Unless I'm mistaken, the reason why this doesn't work is that Solve and Reduce do not have an Assumptions option, so Assuming has no effect on them.

Using Reduce

We can tell Reduce that these variables are all real-valued like this:

Reduce[a + I b == zr + I zi && Element[{a, b, zr, zi}, Reals], zi]

(* ==> (zr | b) \[Element] Reals && a == zr && zi == b *)

Using Solve

There's a note in the documentation:

Solve[expr && vars \[Element] Reals, vars, Complexes] solves for real values of variables, but function values are allowed to be complex.

However, Solve[a + I b == zr + I zi && (a | b | zr | zi) \[Element] Reals, zi, Complexes] returns {} which means that there are no solutions. Why does this happen? zi has a real value only if a == zr, so in general (for arbitrary a, zr values) there is no real solution for zi.
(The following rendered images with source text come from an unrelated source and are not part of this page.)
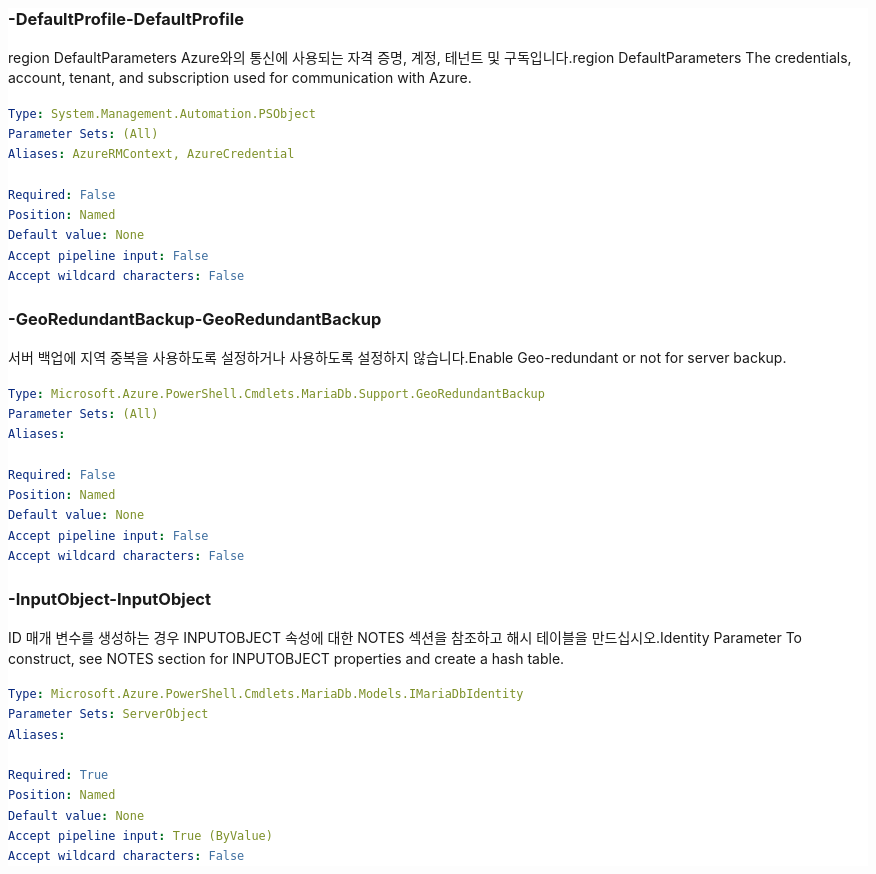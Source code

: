 ### <span data-ttu-id="0539d-125">-DefaultProfile</span><span class="sxs-lookup"><span data-stu-id="0539d-125">-DefaultProfile</span></span>
<span data-ttu-id="0539d-126">region DefaultParameters Azure와의 통신에 사용되는 자격 증명, 계정, 테넌트 및 구독입니다.</span><span class="sxs-lookup"><span data-stu-id="0539d-126">region DefaultParameters The credentials, account, tenant, and subscription used for communication with Azure.</span></span>

```yaml
Type: System.Management.Automation.PSObject
Parameter Sets: (All)
Aliases: AzureRMContext, AzureCredential

Required: False
Position: Named
Default value: None
Accept pipeline input: False
Accept wildcard characters: False
```

### <span data-ttu-id="0539d-127">-GeoRedundantBackup</span><span class="sxs-lookup"><span data-stu-id="0539d-127">-GeoRedundantBackup</span></span>
<span data-ttu-id="0539d-128">서버 백업에 지역 중복을 사용하도록 설정하거나 사용하도록 설정하지 않습니다.</span><span class="sxs-lookup"><span data-stu-id="0539d-128">Enable Geo-redundant or not for server backup.</span></span>

```yaml
Type: Microsoft.Azure.PowerShell.Cmdlets.MariaDb.Support.GeoRedundantBackup
Parameter Sets: (All)
Aliases:

Required: False
Position: Named
Default value: None
Accept pipeline input: False
Accept wildcard characters: False
```

### <span data-ttu-id="0539d-129">-InputObject</span><span class="sxs-lookup"><span data-stu-id="0539d-129">-InputObject</span></span>
<span data-ttu-id="0539d-130">ID 매개 변수를 생성하는 경우 INPUTOBJECT 속성에 대한 NOTES 섹션을 참조하고 해시 테이블을 만드십시오.</span><span class="sxs-lookup"><span data-stu-id="0539d-130">Identity Parameter To construct, see NOTES section for INPUTOBJECT properties and create a hash table.</span></span>

```yaml
Type: Microsoft.Azure.PowerShell.Cmdlets.MariaDb.Models.IMariaDbIdentity
Parameter Sets: ServerObject
Aliases:

Required: True
Position: Named
Default value: None
Accept pipeline input: True (ByValue)
Accept wildcard characters: False
```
The main difference between Reduce and Solve is that Reduce will try to generate those specific conditions under which a solution exists while Solve does not.
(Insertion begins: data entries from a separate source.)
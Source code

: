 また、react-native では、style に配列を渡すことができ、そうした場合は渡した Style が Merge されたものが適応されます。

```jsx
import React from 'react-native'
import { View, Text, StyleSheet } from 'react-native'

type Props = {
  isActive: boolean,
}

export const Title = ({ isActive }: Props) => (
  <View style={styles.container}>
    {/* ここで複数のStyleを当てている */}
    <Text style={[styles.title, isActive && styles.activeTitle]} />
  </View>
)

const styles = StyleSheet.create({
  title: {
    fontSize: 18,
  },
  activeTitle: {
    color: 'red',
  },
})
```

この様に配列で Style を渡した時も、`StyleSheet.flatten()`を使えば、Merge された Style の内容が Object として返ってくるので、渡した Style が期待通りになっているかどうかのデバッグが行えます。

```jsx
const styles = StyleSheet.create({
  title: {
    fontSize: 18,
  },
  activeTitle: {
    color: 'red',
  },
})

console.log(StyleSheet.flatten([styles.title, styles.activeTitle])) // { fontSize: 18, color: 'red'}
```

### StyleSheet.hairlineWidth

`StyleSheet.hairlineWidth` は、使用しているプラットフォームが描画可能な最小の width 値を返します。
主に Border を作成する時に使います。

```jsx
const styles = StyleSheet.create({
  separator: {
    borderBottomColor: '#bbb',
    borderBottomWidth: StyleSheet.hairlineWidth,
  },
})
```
Why doesn't Assuming work?

Generally, Assuming works by setting $Assumptions temporarily:

In[1]:= $Assumptions
Out[1]= True

In[2]:= Assuming[x > 0, $Assumptions]
Out[2]= x > 0

It will have an effect on functions that have an Assumptions option. These functions have Assumptions -> $Assumptions as a default setting:

In[3]:= Options[Integrate]
Out[3]= {Assumptions :> $Assumptions, GenerateConditions -> Automatic,
  PrincipalValue -> False}

In[4]:= Options[Simplify]
Out[4]= {Assumptions :> $Assumptions, ComplexityFunction -> Automatic,
  ExcludedForms -> {}, TimeConstraint -> 300, 
 TransformationFunctions -> Automatic, Trig -> True}

It will not have an effect on functions that do not have this option:

In[5]:= Options[Solve]
Out[5]= {Cubics -> True, GeneratedParameters -> C, 
 InverseFunctions -> Automatic, MaxExtraConditions -> 0, 
 Method -> Automatic, Modulus -> 0, Quartics -> True, 
 VerifySolutions -> Automatic, WorkingPrecision -> \[Infinity]}

In[6]:= Options[Reduce]
Out[6]= {Backsubstitution -> False, Cubics -> False, 
 GeneratedParameters -> C, Method -> Automatic, Modulus -> 0, 
 Quartics -> False, WorkingPrecision -> \[Infinity]}

I could imagine though that Solve or Reduce make internal use of some function that does take $Assumptions into account. I do not know if this is the case or not, but I doubt that generally $Assumptions would have an effect on them.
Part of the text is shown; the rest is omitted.